Actually, I use this construction a lot.  But everybody has their own
style, and I'm certainly not going to tell you yours is wrong.  One of
the fellows that works for me *loves* the (result if false, result if
true)[condition] style of immediate if's -- it's one of the first things
he learned about when studying Python, and he grins every time he talks
about it; *I* know it's not the best way to do it, and that it has it's
own set of gotchas -- so I made sure he was also aware of them, and uses
them where and when they won't blow up in our faces.

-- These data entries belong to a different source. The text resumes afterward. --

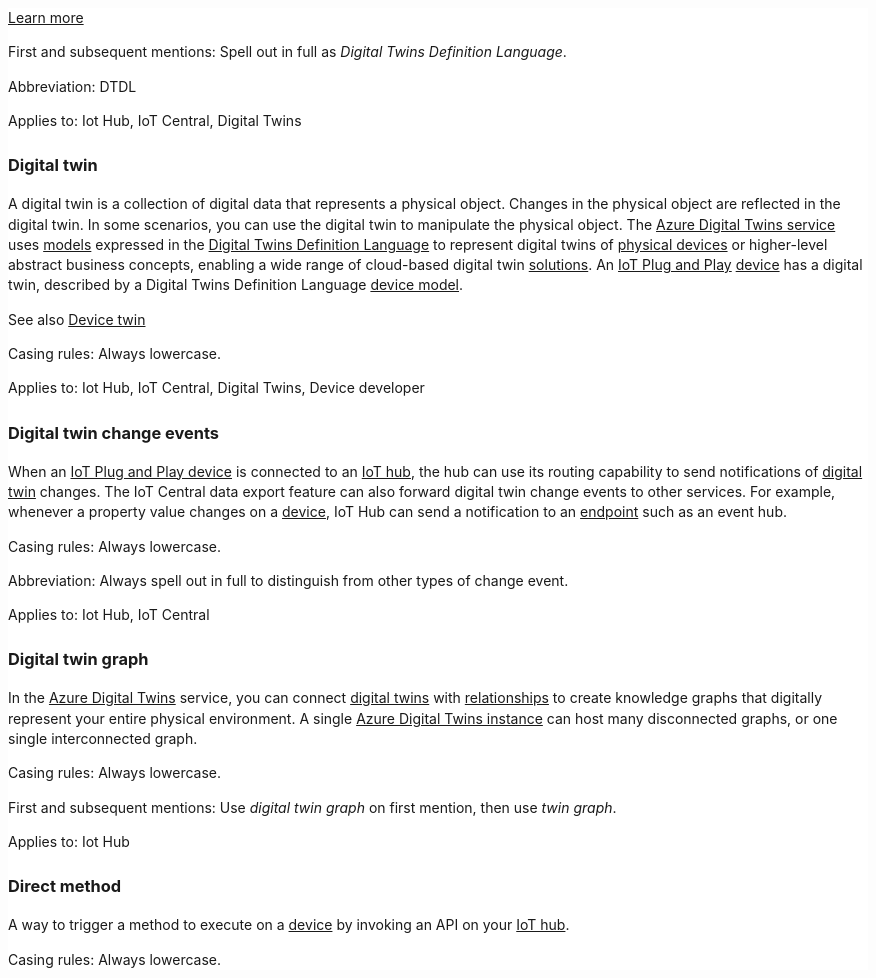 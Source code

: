 [Learn more](https://github.com/Azure/opendigitaltwins-dtdl)

First and subsequent mentions: Spell out in full as *Digital Twins Definition Language*.

Abbreviation: DTDL

Applies to: Iot Hub, IoT Central, Digital Twins

### Digital twin

A digital twin is a collection of digital data that represents a physical object. Changes in the physical object are reflected in the digital twin. In some scenarios, you can use the digital twin to manipulate the physical object. The [Azure Digital Twins service](../digital-twins/index.yml) uses [models](#model) expressed in the [Digital Twins Definition Language](#digital-twins-definition-language) to represent digital twins of [physical devices](#physical-device) or higher-level abstract business concepts, enabling a wide range of cloud-based digital twin [solutions](#solution). An [IoT Plug and Play](./overview-iot-plug-and-play.md) [device](#device) has a digital twin, described by a Digital Twins Definition Language [device model](#device-model).

See also [Device twin](#device-twin)

Casing rules: Always lowercase.

Applies to: Iot Hub, IoT Central, Digital Twins, Device developer

### Digital twin change events

When an [IoT Plug and Play device](#iot-plug-and-play-device) is connected to an [IoT hub](#iot-hub), the hub can use its routing capability to send notifications of [digital twin](#digital-twin) changes. The IoT Central data export feature can also forward digital twin change events to other services. For example, whenever a property value changes on a [device](#device), IoT Hub can send a notification to an [endpoint](#endpoint) such as an event hub.

Casing rules: Always lowercase.

Abbreviation: Always spell out in full to distinguish from other types of change event.

Applies to: Iot Hub, IoT Central

### Digital twin graph

In the [Azure Digital Twins](#azure-digital-twins) service, you can connect [digital twins](#digital-twin) with [relationships](#relationship) to create knowledge graphs that digitally represent your entire physical environment. A single [Azure Digital Twins instance](#azure-digital-twins-instance) can host many disconnected graphs, or one single interconnected graph.

Casing rules: Always lowercase.

First and subsequent mentions: Use *digital twin graph* on first mention, then use *twin graph*.

Applies to: Iot Hub

### Direct method

A way to trigger a method to execute on a [device](#device) by invoking an API on your [IoT hub](#iot-hub).

Casing rules: Always lowercase.

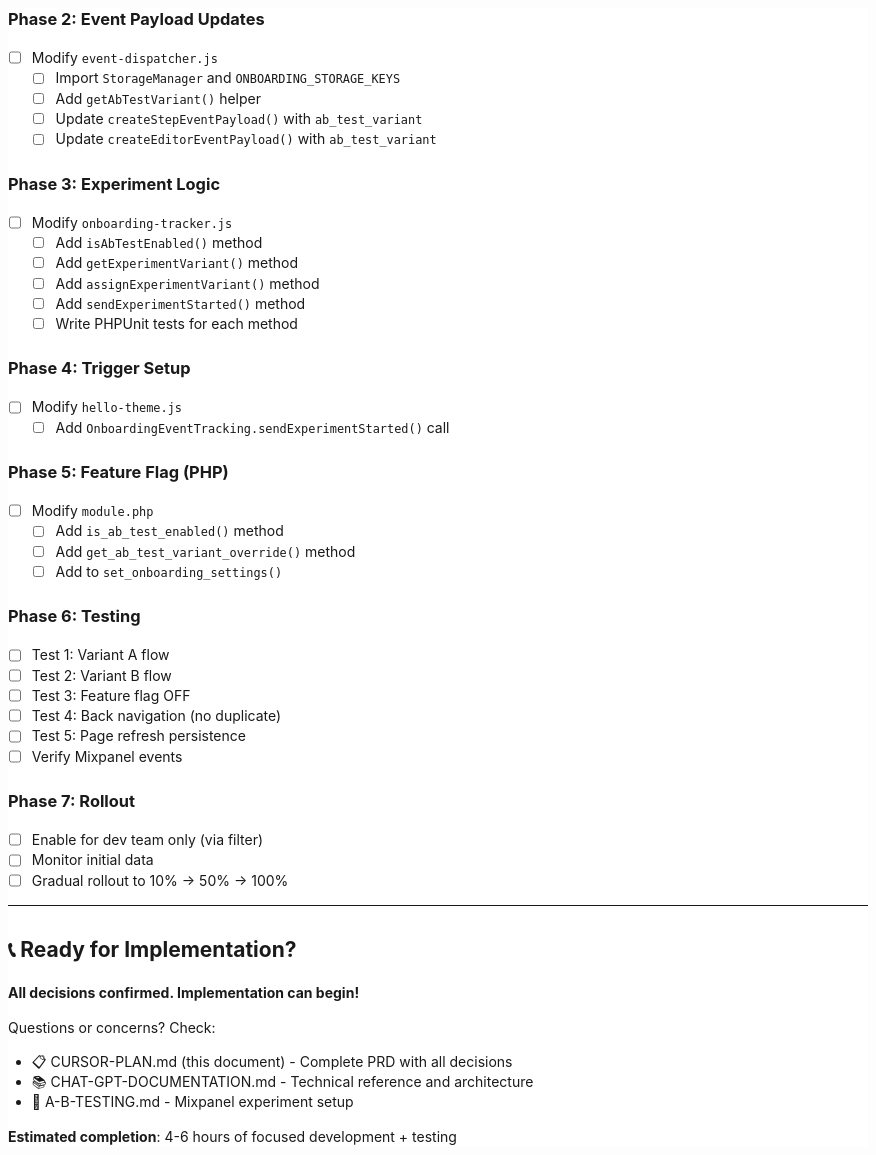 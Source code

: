 ### Phase 2: Event Payload Updates
- [ ] Modify `event-dispatcher.js`
  - [ ] Import `StorageManager` and `ONBOARDING_STORAGE_KEYS`
  - [ ] Add `getAbTestVariant()` helper
  - [ ] Update `createStepEventPayload()` with `ab_test_variant`
  - [ ] Update `createEditorEventPayload()` with `ab_test_variant`

### Phase 3: Experiment Logic
- [ ] Modify `onboarding-tracker.js`
  - [ ] Add `isAbTestEnabled()` method
  - [ ] Add `getExperimentVariant()` method
  - [ ] Add `assignExperimentVariant()` method
  - [ ] Add `sendExperimentStarted()` method
  - [ ] Write PHPUnit tests for each method

### Phase 4: Trigger Setup
- [ ] Modify `hello-theme.js`
  - [ ] Add `OnboardingEventTracking.sendExperimentStarted()` call
  
### Phase 5: Feature Flag (PHP)
- [ ] Modify `module.php`
  - [ ] Add `is_ab_test_enabled()` method
  - [ ] Add `get_ab_test_variant_override()` method
  - [ ] Add to `set_onboarding_settings()`

### Phase 6: Testing
- [ ] Test 1: Variant A flow
- [ ] Test 2: Variant B flow  
- [ ] Test 3: Feature flag OFF
- [ ] Test 4: Back navigation (no duplicate)
- [ ] Test 5: Page refresh persistence
- [ ] Verify Mixpanel events

### Phase 7: Rollout
- [ ] Enable for dev team only (via filter)
- [ ] Monitor initial data
- [ ] Gradual rollout to 10% → 50% → 100%

---

## 📞 Ready for Implementation?

**All decisions confirmed. Implementation can begin!**

Questions or concerns? Check:
- 📋 CURSOR-PLAN.md (this document) - Complete PRD with all decisions
- 📚 CHAT-GPT-DOCUMENTATION.md - Technical reference and architecture
- 📌 A-B-TESTING.md - Mixpanel experiment setup

**Estimated completion**: 4-6 hours of focused development + testing

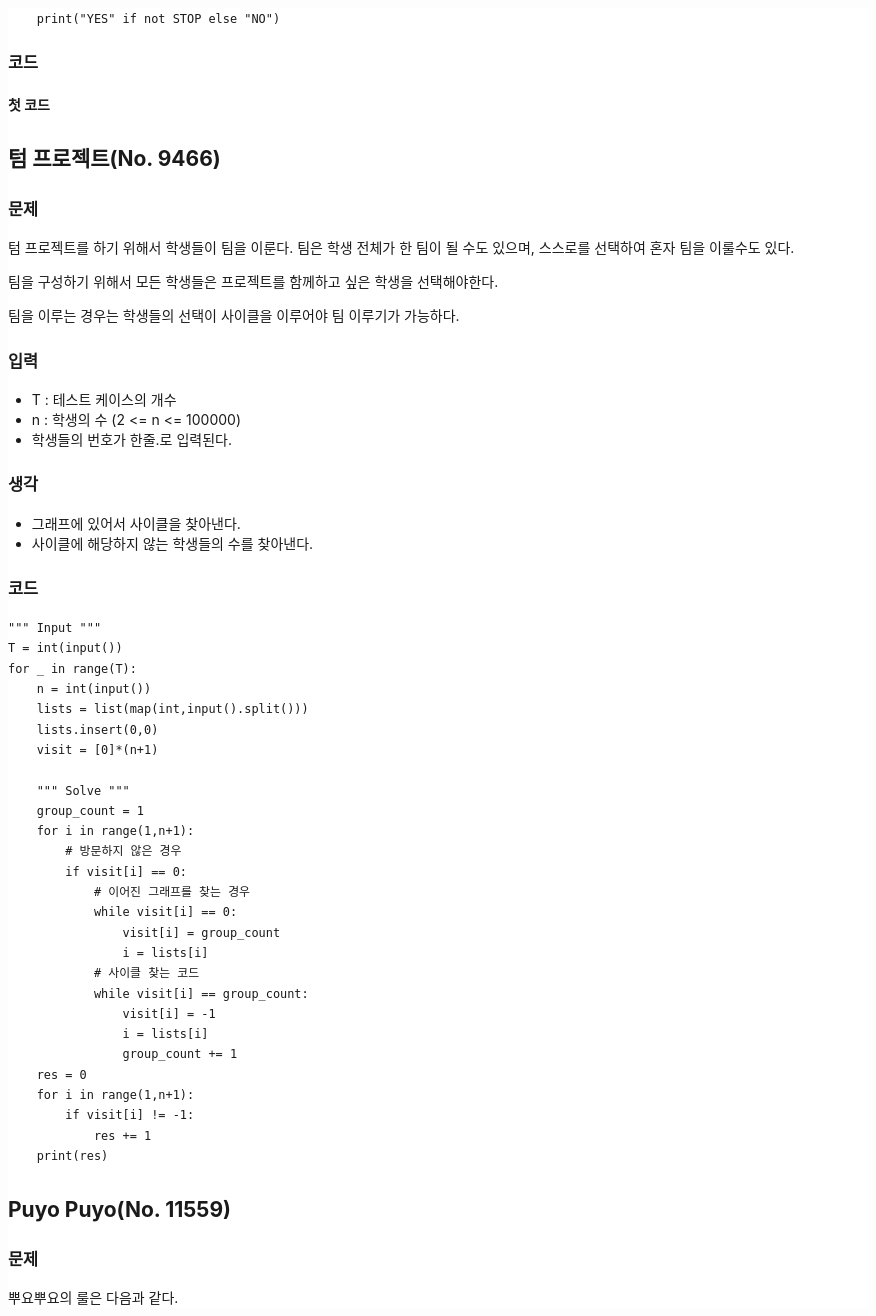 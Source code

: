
 ```
    print("YES" if not STOP else "NO")
```


### 코드
#### 첫 코드

## 텀 프로젝트(No. 9466)
### 문제
텀 프로젝트를 하기 위해서 학생들이 팀을 이룬다. 팀은 학생 전체가 한 팀이 될 수도 있으며, 스스로를 선택하여 혼자 팀을 이룰수도 있다.

팀을 구성하기 위해서 모든 학생들은 프로젝트를 함께하고 싶은 학생을 선택해야한다.

팀을 이루는 경우는 학생들의 선택이 사이클을 이루어야 팀 이루기가 가능하다.

### 입력
- T : 테스트 케이스의 개수
- n : 학생의 수 (2 <= n <= 100000)
- 학생들의 번호가 한줄.로 입력된다.

### 생각
- 그래프에 있어서 사이클을 찾아낸다.
- 사이클에 해당하지 않는 학생들의 수를 찾아낸다.

### 코드
```
""" Input """
T = int(input())
for _ in range(T):
    n = int(input())
    lists = list(map(int,input().split()))
    lists.insert(0,0)
    visit = [0]*(n+1)

    """ Solve """
    group_count = 1
    for i in range(1,n+1):
        # 방문하지 않은 경우
        if visit[i] == 0:
        	# 이어진 그래프를 찾는 경우
            while visit[i] == 0:
                visit[i] = group_count
                i = lists[i]
            # 사이클 찾는 코드
            while visit[i] == group_count:
                visit[i] = -1
                i = lists[i]
                group_count += 1
    res = 0
    for i in range(1,n+1):
        if visit[i] != -1:
            res += 1
    print(res)
```
##  Puyo Puyo(No. 11559)
### 문제
뿌요뿌요의 룰은 다음과 같다.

> So I stand by the point I was trying to make: for your average day-to-
> day programming, the main benefit of "if x" is to save keystrokes.  It
> more polymorphic, yes.  A lot, no.

[snippitysnipsnip]

> Carl Banks

Hmmm... well, I see your point.  Unfortunately, even though it feels
incorrect to me, I do not (yet) have the breadth and depth of Python
experience to come up with an example that would display such exquisite
polymorphism.  It also seems to me that such an example would be
non-trivial in nature.  Perhaps starting a new thread with this
challenge, and adequate time (couple weeks at least, I would think)
would net you the smoking gun you were after.

At any rate, from my point of view, I like it.  I like the visual
clarity and simplistic nature of "if x" -- it tells me "if x is
something", and I trust myself enough to know what I can do with the
something that is x.  I also expect anyone else passing me a something
to know it has the appropriate interface to work with my code.